54. Apparatus according to claim 53, wherein said operand loading means is further for determining whether a given computer instruction calls for one of said particular computations.

55. Apparatus according to claim 47, wherein said operand loading means is further for determining whether a given computer instruction calls for one of said particular computations.

56. Apparatus according to claim 47, wherein one of said computer instructions (OP_MASK) calls for modifying said operand mask means, further comprising means for modifying said indication in said operand mask means in response to said one of said computer instructions.

57. Apparatus according to claim 47, wherein said operand mask means comprises an operand mask register having a bit, the logic state of said bit indicating whether to load said new first operand, and wherein one of said computer instructions (0P_MASK) calls for modifying said bit in said operand mask register, said apparatus further comprising means for modifying said bit in response to said one of said computer instructions.

58. Computer apparatus, for use with a series of computer instructions, including an operand mask modifying instruction, comprising:

a first operand register having an output;

a computation element having a first operand input coupled to receive said first operand register output; an operand mask register having a first bit;

means for modifying said operand mask register in response to said operand mask modifying instruction; and operand loading means for, in response to a given one of said instructions calling for a computation using said first operand register, loading said first operand register with new data for said computation only if said first bit of said operand mask register is in a predetermined logic state.

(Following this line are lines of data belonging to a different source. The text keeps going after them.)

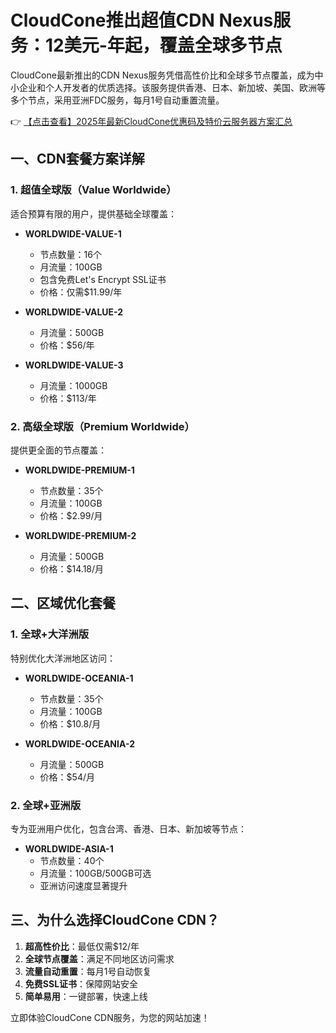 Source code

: # CloudCone推出超值CDN Nexus服务：12美元-年起，覆盖全球多节点

CloudCone最新推出的CDN Nexus服务凭借高性价比和全球多节点覆盖，成为中小企业和个人开发者的优质选择。该服务提供香港、日本、新加坡、美国、欧洲等多个节点，采用亚洲FDC服务，每月1号自动重置流量。

👉 [【点击查看】2025年最新CloudCone优惠码及特价云服务器方案汇总](https://bit.ly/Cloudcone)

## 一、CDN套餐方案详解

### 1. 超值全球版（Value Worldwide）
适合预算有限的用户，提供基础全球覆盖：

- **WORLDWIDE-VALUE-1**
  - 节点数量：16个
  - 月流量：100GB
  - 包含免费Let's Encrypt SSL证书
  - 价格：仅需$11.99/年

- **WORLDWIDE-VALUE-2**
  - 月流量：500GB
  - 价格：$56/年

- **WORLDWIDE-VALUE-3**
  - 月流量：1000GB
  - 价格：$113/年

### 2. 高级全球版（Premium Worldwide）
提供更全面的节点覆盖：

- **WORLDWIDE-PREMIUM-1**
  - 节点数量：35个
  - 月流量：100GB
  - 价格：$2.99/月

- **WORLDWIDE-PREMIUM-2**
  - 月流量：500GB
  - 价格：$14.18/月

## 二、区域优化套餐

### 1. 全球+大洋洲版
特别优化大洋洲地区访问：

- **WORLDWIDE-OCEANIA-1**
  - 节点数量：35个
  - 月流量：100GB
  - 价格：$10.8/月

- **WORLDWIDE-OCEANIA-2**
  - 月流量：500GB
  - 价格：$54/月

### 2. 全球+亚洲版
专为亚洲用户优化，包含台湾、香港、日本、新加坡等节点：

- **WORLDWIDE-ASIA-1**
  - 节点数量：40个
  - 月流量：100GB/500GB可选
  - 亚洲访问速度显著提升

## 三、为什么选择CloudCone CDN？

1. **超高性价比**：最低仅需$12/年
2. **全球节点覆盖**：满足不同地区访问需求
3. **流量自动重置**：每月1号自动恢复
4. **免费SSL证书**：保障网站安全
5. **简单易用**：一键部署，快速上线

立即体验CloudCone CDN服务，为您的网站加速！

59. Apparatus according to claim 58, further comprising a second operand register having an output, said computation element further having a second operand input coupled to receive said second operand register output, said operand mask register further having a second bit, and said operand loading means being further for, in response to said computation called for by said given instruction using said second operand register, loading said second operand register with new data for said computation only if said second bit of said operand mask register is in a predetermined logic state.